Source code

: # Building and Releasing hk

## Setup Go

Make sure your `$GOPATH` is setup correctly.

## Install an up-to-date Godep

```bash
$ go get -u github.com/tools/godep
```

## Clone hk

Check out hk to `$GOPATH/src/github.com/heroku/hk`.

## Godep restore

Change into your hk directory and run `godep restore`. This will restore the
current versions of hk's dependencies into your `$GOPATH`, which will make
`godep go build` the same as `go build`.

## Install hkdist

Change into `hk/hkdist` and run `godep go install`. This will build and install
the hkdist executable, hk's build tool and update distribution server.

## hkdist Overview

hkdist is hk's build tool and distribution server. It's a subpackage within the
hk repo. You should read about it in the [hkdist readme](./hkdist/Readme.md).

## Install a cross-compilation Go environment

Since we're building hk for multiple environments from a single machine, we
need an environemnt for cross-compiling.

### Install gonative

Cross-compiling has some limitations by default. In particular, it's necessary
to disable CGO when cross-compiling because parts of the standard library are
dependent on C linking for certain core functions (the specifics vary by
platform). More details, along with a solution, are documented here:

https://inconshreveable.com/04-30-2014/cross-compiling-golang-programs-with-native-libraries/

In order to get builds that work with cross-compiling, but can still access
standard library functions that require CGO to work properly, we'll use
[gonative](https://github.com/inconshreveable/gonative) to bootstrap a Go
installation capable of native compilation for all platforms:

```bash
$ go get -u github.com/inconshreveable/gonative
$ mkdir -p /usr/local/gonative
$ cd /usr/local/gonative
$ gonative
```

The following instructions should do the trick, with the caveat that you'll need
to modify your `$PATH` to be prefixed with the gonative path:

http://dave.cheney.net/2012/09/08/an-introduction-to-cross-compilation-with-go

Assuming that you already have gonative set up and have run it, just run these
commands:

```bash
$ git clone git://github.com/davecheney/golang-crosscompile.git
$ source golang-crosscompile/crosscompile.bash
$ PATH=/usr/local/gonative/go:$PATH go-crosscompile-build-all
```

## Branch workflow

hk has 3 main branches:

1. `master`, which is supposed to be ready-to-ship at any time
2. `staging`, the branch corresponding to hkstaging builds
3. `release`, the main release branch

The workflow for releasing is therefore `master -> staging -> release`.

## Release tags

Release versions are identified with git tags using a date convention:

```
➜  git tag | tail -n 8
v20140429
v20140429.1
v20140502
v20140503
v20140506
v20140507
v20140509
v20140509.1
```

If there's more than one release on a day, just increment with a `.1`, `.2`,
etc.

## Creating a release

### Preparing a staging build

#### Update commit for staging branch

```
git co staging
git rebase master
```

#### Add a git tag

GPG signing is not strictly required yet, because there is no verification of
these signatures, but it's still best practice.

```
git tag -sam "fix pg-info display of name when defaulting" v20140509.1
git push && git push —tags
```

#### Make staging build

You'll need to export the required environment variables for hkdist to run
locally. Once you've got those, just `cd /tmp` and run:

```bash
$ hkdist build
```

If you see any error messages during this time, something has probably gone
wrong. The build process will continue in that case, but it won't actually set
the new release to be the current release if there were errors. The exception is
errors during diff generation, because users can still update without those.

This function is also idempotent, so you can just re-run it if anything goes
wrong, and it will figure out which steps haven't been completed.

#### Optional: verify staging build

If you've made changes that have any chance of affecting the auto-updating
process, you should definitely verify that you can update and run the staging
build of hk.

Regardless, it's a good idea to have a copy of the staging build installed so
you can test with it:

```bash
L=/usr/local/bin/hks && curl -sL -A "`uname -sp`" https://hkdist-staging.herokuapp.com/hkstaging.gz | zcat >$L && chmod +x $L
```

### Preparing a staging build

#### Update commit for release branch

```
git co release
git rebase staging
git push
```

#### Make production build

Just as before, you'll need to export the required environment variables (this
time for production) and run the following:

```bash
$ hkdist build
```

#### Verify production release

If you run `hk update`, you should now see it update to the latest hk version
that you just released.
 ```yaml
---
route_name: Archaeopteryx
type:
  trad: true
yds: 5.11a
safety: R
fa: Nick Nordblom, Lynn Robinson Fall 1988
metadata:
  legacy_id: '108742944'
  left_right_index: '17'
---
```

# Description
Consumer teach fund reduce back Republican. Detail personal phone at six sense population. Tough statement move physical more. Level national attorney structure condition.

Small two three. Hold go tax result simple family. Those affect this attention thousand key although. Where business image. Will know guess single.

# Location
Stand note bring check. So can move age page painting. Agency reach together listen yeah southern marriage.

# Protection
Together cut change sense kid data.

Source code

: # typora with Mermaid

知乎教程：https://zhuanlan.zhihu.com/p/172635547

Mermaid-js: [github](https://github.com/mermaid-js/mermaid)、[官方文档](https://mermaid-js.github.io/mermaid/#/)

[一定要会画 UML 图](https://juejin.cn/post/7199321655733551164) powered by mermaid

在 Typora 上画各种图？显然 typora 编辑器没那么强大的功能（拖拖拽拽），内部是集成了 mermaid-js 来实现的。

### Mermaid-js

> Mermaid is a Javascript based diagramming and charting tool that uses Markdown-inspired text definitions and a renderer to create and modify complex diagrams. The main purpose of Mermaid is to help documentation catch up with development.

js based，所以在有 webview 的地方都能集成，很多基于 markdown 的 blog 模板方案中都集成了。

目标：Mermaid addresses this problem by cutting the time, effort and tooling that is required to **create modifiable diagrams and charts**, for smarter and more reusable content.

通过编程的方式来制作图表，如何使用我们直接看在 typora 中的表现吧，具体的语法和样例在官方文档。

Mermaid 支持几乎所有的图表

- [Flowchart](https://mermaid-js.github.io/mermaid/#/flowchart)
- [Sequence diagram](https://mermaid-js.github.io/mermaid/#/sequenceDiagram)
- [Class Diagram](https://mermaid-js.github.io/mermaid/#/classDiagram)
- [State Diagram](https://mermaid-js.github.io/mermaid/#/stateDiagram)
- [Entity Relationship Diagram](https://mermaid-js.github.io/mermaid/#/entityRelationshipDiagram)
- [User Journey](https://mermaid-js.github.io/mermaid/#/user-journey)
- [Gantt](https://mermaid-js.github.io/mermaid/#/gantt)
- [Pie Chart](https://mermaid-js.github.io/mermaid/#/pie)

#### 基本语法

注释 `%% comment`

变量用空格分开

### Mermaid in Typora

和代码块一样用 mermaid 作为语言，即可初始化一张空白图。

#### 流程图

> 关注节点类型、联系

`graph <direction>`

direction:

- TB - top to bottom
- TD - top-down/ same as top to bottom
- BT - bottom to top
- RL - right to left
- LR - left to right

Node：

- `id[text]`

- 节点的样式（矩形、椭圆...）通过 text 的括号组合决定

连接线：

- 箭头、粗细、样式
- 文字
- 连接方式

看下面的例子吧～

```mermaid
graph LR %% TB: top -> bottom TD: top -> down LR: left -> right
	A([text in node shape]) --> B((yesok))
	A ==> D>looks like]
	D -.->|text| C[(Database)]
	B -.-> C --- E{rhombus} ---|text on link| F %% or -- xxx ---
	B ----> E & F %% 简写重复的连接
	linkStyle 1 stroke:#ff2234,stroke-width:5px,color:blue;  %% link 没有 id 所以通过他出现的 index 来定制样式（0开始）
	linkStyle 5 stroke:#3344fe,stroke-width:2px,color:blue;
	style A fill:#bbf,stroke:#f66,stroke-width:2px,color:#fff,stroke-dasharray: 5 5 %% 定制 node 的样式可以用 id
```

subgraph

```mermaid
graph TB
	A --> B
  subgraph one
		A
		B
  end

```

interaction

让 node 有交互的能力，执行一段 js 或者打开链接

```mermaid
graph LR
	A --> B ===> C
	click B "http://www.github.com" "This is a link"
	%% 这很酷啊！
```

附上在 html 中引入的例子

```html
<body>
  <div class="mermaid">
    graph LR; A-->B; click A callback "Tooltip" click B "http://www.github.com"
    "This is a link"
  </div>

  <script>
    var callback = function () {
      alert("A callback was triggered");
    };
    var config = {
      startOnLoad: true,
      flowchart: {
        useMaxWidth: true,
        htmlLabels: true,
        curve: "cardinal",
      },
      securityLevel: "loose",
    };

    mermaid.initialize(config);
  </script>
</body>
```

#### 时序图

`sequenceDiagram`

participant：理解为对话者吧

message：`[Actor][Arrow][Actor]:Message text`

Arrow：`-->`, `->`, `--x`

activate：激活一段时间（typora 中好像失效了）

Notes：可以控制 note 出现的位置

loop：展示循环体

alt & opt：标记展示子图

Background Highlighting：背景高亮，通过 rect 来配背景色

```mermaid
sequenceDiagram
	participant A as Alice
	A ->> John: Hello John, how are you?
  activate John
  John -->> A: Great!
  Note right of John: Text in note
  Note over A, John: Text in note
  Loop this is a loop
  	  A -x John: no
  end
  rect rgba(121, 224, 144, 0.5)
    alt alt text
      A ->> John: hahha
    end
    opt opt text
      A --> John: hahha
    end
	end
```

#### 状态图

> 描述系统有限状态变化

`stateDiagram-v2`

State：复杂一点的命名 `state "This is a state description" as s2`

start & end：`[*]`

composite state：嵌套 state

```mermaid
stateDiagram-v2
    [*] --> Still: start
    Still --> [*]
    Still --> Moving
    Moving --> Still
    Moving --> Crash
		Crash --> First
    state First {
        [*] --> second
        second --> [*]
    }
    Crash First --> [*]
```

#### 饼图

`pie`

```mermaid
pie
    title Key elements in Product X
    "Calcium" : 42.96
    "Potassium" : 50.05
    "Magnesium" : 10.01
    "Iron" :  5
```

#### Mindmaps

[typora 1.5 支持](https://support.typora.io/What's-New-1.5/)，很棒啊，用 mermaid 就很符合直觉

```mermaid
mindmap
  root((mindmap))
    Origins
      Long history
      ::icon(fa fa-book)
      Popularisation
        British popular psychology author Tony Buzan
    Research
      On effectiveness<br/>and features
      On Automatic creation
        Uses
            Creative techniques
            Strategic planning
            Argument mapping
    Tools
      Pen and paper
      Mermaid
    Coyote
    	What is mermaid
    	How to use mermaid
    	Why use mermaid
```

## Task objective
Could you copy every line from the records that has "inconshreveable" in it?

## Answer for the task
https://inconshreveable.com/04-30-2014/cross-compiling-golang-programs-with-native-libraries/
[gonative](https://github.com/inconshreveable/gonative) to bootstrap a Go
$ go get -u github.com/inconshreveable/gonative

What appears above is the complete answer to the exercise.